LiteJoin uses SQLite in WAL (Write-Ahead Logging) mode as its primary data store. Every topic maps to a SQLite table with key, payload, and timestamp columns.

Sharding

Data is distributed across multiple SQLite databases using consistent hashing (FNV) on the message key:
shard_index = fnv32(message.key) % shard_count
The default shard count is 8. Each shard is a separate .db file:
data/
├── shard_0.db
├── shard_1.db
├── ...
└── shard_7.db

Write Path

A single writer connection per shard ensures zero write contention. Messages are batched by the Writer component and flushed every flush_interval (default: 10ms) or when batch_size (default: 1000) is reached.

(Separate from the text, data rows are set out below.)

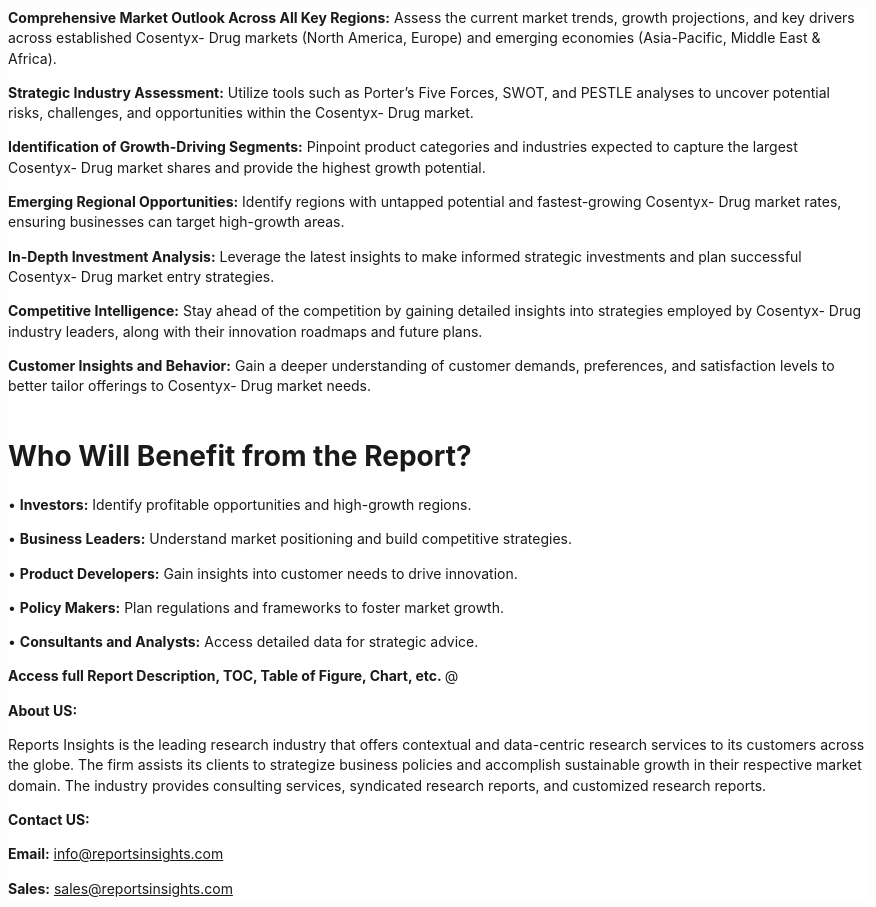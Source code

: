 <strong>Comprehensive Market Outlook Across All Key Regions:</strong>
Assess the current market trends, growth projections, and key drivers across established Cosentyx- Drug markets (North America, Europe) and emerging economies (Asia-Pacific, Middle East & Africa).

<strong>Strategic Industry Assessment:</strong>
Utilize tools such as Porter’s Five Forces, SWOT, and PESTLE analyses to uncover potential risks, challenges, and opportunities within the Cosentyx- Drug market.

<strong>Identification of Growth-Driving Segments:</strong>
Pinpoint product categories and industries expected to capture the largest Cosentyx- Drug market shares and provide the highest growth potential.

<strong>Emerging Regional Opportunities:</strong>
Identify regions with untapped potential and fastest-growing Cosentyx- Drug market rates, ensuring businesses can target high-growth areas.

<strong>In-Depth Investment Analysis:</strong>
Leverage the latest insights to make informed strategic investments and plan successful Cosentyx- Drug market entry strategies.

<strong>Competitive Intelligence:</strong>
Stay ahead of the competition by gaining detailed insights into strategies employed by Cosentyx- Drug industry leaders, along with their innovation roadmaps and future plans.

<strong>Customer Insights and Behavior:</strong>
Gain a deeper understanding of customer demands, preferences, and satisfaction levels to better tailor offerings to Cosentyx- Drug market needs.

# <strong>Who Will Benefit from the Report?</strong>

• <strong>Investors:</strong> Identify profitable opportunities and high-growth regions.

• <strong>Business Leaders:</strong> Understand market positioning and build competitive strategies.

• <strong>Product Developers:</strong> Gain insights into customer needs to drive innovation.

• <strong>Policy Makers:</strong> Plan regulations and frameworks to foster market growth.

• <strong>Consultants and Analysts:</strong> Access detailed data for strategic advice.
</ul>
<strong>Access full Report Description, TOC, Table of Figure, Chart, etc. </strong>@  <a href= style=color:#0000ff;></a></font>

<strong><strong>About US</strong>:</strong>

Reports Insights is the leading research industry that offers contextual and data-centric research services to its customers across the globe. The firm assists its clients to strategize business policies and accomplish sustainable growth in their respective market domain. The industry provides consulting services, syndicated research reports, and customized research reports.

<strong>Contact US:</strong>

<p class=""""><b>Email:</b> <a href=mailto:info@reportsinsights.com>info@reportsinsights.com</a></p>
<p class=""""><b>Sales:</b> <a href=mailto:sales@reportsinsights.com>sales@reportsinsights.com</a></p>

Writes use SQLite’s INSERT OR REPLACE (upsert), meaning the latest value for a key always wins.

Read Path

A configurable pool of reader connections (default: 4 per shard) handles queries from the joiner, windower, and snapshot API. SQLite’s WAL mode provides snapshot isolation — readers see a consistent state even while writes are in progress.

Retention

A background goroutine periodically deletes data older than the configured retention duration:
retention:
  duration: 24h
  clean_interval: 1m
This keeps SQLite databases small and queries fast. For longer-term data, see Tiered Storage.

Tiered Storage (Optional)

When enabled, LiteJoin compacts expired data into Parquet files before deleting from SQLite. These files are queryable via an embedded DuckDB instance and can optionally be uploaded to cloud object storage (S3, GCS, Azure Blob):
TierStorageLatencyRetention
HotSQLite (sharded)Sub-millisecondConfigured TTL (e.g., 1h–24h)
WarmLocal Parquet filesMillisecondsConfigurable (default: 7 days)
ColdCloud object storageSecondsIndefinite
The hot path has zero overhead from tiered storage — DuckDB is only initialized when the feature is enabled and only used for historical queries.

Replication (Optional)

LiteJoin integrates with Litestream for continuous backup of SQLite shards to cloud object storage. This enables:
  • Disaster recovery — restore shards from S3/GCS on startup
  • Ephemeral deployments — containers can boot, restore state, and resume processing
  • Point-in-time recovery — roll back to any point within the retention window
See Replication for setup details.

At-Least-Once Delivery

When enabled, failed sink deliveries are captured in a dead-letter queue (DLQ) backed by a dedicated SQLite database. A background retry worker redelivers messages with exponential backoff:
Sink fails → Enqueue to DLQ → Retry with backoff → Ack on success
See Delivery Guarantees for configuration.

LiteJoin Studio

LiteJoin Studio is a Wails desktop application (Go backend + React/Vite frontend) that embeds the LiteJoin engine directly. It provides:
  • Visual pipeline builder — add sources, configure joins and windows via UI
  • Live SQL editor — write queries with autocomplete and see results stream in real-time
  • One-click deploy — export a production-ready litejoin.yaml configuration
Studio communicates with the embedded engine via Wails bindings — no network overhead, no separate server process.